9.5.1 Repairing Leaks in Basements

Consideration of this problem includes basement structures in which special electronic equipment is fixed and no moisture penetration can be tolerated. In cases of this category, it's usual to tank the structure, i.e. provide a complete waterproof membrane under the whole of the floor and carry it up the external walls to above ground level. Even so, the problem of ensuring that such a large area of membrane is completely watertight and remains so during the construction of the structural floor and walls and for the lifetime of the building is a formidable one, and is not always successful.

It is obvious that at the design stage, detailed consideration should be given to the standard of watertightness required, bearing in mind that good quality, well compacted concrete is watertight but not vapor-tight. The standard required for the sump of a sewage pumping station would be different to that of an underground car park, which in turn would differ from a basement used for storage of materials liable to be damaged by high relative humidity.

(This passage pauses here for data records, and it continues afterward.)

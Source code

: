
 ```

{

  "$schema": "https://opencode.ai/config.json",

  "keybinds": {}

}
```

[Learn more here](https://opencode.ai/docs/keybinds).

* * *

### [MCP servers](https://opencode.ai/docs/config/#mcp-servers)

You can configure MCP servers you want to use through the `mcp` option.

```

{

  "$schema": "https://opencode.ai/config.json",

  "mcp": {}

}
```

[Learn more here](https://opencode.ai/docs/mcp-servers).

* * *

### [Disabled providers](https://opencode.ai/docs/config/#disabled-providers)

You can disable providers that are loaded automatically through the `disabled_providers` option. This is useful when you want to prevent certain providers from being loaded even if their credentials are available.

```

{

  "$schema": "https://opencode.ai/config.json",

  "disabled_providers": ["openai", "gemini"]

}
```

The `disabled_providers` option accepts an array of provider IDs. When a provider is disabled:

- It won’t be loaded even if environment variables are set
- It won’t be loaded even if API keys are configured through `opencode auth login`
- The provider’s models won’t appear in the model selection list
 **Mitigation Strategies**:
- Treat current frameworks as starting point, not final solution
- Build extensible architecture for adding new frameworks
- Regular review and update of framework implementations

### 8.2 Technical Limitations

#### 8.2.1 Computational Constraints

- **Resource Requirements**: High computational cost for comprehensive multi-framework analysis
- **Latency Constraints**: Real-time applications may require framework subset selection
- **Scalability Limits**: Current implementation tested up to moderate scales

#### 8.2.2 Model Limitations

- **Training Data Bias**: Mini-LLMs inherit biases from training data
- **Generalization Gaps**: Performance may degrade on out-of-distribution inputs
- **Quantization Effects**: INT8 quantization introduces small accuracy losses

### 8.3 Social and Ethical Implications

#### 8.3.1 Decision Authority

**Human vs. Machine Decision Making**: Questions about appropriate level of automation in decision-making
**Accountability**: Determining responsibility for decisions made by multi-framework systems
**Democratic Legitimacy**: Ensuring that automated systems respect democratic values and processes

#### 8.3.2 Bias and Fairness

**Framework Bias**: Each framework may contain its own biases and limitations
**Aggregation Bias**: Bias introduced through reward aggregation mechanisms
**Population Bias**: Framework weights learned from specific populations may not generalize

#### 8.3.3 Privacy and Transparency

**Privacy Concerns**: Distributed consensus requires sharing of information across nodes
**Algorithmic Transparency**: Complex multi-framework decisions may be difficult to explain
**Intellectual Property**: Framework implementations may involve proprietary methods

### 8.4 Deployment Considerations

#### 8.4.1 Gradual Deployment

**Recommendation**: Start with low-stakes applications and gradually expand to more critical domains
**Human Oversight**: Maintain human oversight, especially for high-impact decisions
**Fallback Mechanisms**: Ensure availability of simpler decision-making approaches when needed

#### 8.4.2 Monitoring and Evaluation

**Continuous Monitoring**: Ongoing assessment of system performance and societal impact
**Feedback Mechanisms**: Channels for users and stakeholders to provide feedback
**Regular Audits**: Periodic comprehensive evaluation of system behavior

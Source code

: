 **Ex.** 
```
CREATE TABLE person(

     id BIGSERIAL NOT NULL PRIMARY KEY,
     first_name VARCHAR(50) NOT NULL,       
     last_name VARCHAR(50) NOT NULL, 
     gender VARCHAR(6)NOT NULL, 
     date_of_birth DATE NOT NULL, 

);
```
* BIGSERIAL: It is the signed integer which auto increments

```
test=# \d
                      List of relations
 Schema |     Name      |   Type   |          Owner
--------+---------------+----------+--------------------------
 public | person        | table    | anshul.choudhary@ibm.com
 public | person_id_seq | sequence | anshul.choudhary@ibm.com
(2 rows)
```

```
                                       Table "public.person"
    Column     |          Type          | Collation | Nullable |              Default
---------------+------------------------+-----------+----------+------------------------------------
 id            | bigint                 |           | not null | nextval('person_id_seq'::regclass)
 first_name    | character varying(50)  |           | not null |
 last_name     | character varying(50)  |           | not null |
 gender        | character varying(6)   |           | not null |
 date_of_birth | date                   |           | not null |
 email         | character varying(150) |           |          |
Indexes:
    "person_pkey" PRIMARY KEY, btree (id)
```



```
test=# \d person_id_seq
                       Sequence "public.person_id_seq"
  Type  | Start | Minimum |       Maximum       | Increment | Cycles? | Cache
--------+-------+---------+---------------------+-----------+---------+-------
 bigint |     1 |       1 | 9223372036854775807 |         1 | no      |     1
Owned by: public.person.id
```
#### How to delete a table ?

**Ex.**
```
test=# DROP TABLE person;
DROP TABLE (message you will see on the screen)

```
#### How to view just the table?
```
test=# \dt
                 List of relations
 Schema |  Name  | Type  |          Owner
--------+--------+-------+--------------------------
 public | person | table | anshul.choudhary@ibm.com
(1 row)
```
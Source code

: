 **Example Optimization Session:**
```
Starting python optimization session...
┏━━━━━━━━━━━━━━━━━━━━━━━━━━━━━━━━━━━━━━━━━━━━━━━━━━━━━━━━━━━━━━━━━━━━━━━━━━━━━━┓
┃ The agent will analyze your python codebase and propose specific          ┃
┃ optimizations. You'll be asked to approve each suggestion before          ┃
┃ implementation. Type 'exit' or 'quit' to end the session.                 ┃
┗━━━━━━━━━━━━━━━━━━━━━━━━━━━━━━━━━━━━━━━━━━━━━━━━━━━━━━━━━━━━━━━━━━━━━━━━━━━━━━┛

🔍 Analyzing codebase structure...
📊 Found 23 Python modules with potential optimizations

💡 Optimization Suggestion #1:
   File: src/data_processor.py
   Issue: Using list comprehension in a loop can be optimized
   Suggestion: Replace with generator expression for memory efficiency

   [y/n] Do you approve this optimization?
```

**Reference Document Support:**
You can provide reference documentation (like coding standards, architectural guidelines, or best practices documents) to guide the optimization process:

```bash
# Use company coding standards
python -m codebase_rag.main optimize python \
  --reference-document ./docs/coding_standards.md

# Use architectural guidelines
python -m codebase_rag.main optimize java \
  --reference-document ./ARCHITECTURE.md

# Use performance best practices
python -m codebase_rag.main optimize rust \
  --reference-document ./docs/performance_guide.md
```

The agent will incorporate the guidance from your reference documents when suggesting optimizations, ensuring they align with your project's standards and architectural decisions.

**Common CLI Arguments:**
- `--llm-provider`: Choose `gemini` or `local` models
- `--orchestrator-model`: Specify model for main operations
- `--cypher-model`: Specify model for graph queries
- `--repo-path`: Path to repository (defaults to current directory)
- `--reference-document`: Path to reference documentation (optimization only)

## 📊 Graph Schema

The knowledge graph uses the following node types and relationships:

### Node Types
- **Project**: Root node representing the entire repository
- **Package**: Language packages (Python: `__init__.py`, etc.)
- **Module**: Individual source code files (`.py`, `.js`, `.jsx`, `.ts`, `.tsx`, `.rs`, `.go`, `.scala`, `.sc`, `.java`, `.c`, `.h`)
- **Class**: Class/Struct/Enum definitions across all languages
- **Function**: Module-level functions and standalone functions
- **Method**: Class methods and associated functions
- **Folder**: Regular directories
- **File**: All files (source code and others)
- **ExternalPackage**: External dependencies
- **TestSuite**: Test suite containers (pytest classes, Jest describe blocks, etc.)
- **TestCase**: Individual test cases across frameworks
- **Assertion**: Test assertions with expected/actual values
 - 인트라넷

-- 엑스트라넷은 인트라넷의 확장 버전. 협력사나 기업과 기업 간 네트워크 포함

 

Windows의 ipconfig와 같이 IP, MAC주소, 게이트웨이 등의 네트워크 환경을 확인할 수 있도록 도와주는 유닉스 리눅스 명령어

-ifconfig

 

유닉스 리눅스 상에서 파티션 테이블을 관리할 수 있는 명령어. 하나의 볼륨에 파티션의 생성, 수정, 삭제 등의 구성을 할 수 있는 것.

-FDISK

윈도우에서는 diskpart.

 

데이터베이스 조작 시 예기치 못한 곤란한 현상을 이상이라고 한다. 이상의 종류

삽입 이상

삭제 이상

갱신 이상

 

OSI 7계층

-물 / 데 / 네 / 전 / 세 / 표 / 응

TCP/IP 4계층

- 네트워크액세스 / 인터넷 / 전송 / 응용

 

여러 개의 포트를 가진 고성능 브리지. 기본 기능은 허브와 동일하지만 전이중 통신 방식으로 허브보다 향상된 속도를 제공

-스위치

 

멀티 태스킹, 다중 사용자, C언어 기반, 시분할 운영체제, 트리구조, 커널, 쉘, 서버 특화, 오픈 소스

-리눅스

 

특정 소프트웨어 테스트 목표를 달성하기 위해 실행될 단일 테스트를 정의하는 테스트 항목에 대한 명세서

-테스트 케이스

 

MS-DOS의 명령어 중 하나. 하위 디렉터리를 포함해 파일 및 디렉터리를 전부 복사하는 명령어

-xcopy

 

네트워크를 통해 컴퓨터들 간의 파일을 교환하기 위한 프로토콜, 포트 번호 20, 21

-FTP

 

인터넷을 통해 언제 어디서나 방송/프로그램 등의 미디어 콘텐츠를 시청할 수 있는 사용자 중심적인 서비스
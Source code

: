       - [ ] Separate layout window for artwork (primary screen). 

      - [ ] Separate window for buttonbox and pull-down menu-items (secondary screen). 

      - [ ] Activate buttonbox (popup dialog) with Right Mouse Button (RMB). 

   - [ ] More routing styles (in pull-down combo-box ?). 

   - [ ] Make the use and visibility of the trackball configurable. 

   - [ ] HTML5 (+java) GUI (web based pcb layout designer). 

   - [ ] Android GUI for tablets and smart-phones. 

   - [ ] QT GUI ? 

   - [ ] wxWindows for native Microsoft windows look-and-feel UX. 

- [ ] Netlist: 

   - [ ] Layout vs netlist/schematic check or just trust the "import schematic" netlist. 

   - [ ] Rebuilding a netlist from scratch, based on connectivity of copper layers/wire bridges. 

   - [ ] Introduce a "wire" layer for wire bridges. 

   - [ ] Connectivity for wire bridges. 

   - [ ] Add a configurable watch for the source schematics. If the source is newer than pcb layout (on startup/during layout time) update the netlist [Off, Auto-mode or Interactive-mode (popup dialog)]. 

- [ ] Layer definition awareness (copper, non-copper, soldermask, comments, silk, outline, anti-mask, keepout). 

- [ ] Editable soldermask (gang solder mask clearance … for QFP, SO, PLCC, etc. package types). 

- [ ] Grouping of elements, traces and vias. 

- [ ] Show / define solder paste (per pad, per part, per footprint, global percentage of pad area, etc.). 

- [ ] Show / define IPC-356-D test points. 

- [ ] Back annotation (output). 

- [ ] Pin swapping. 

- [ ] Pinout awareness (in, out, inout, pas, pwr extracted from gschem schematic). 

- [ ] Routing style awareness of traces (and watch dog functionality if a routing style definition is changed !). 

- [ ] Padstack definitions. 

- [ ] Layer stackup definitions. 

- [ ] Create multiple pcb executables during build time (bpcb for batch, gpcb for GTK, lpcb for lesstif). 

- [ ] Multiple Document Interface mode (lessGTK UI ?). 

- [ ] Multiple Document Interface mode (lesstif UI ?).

When the specified standard of watertightness has not been achieved and repairs are required, the problem is to decide how these repairs should be carried out, taking into account the circumstances of each case as far as they are known. The words ‘as far as they are known’ are important because in most cases nothing is known for certain about the actual condition (impermeability) of the concrete which is behind the inner face of the wall. All that's known is that water penetration is occurring; this may be along joint lines or it may be in random areas of the floor and walls.

In the case of penetration on joint lines, this may be due to a fractional opening of a ‘monolithic’ joint which does not have a water bar and /or sealing groove on the outside. If there is a water bar then the seepage indicates either some displacement of the water bar or honeycombed (under-compacted) concrete around the bar. In the random areas, this is due to under compacted concrete.

What is emphasized here is that the extent of the under compaction (or degree of porosity) is not known, unless cores are taken or an ultrasonic pulse velocity survey is carried out. It is the author’s experience that it's very unusual for either of these two methods of investigation to be adopted. It is general practice to stop the leaks by sealing the inside face of the floor or wall. There are a considerable number of proprietary materials on the market in this country, the Continent, USA, etc., which, when properly used, will seal off the inflow of water. Most of these materials are fairly new inasmuch as they have been developed over the last 15 - 20 years. Their durability in terms of the normal lifetime of a reinforced concrete structure is therefore not known for certain. This statement is not intended to suggest in any way that these or other new materials should not be used. If this attitude were adopted, there would be no progress at all in the development of new materials and techniques.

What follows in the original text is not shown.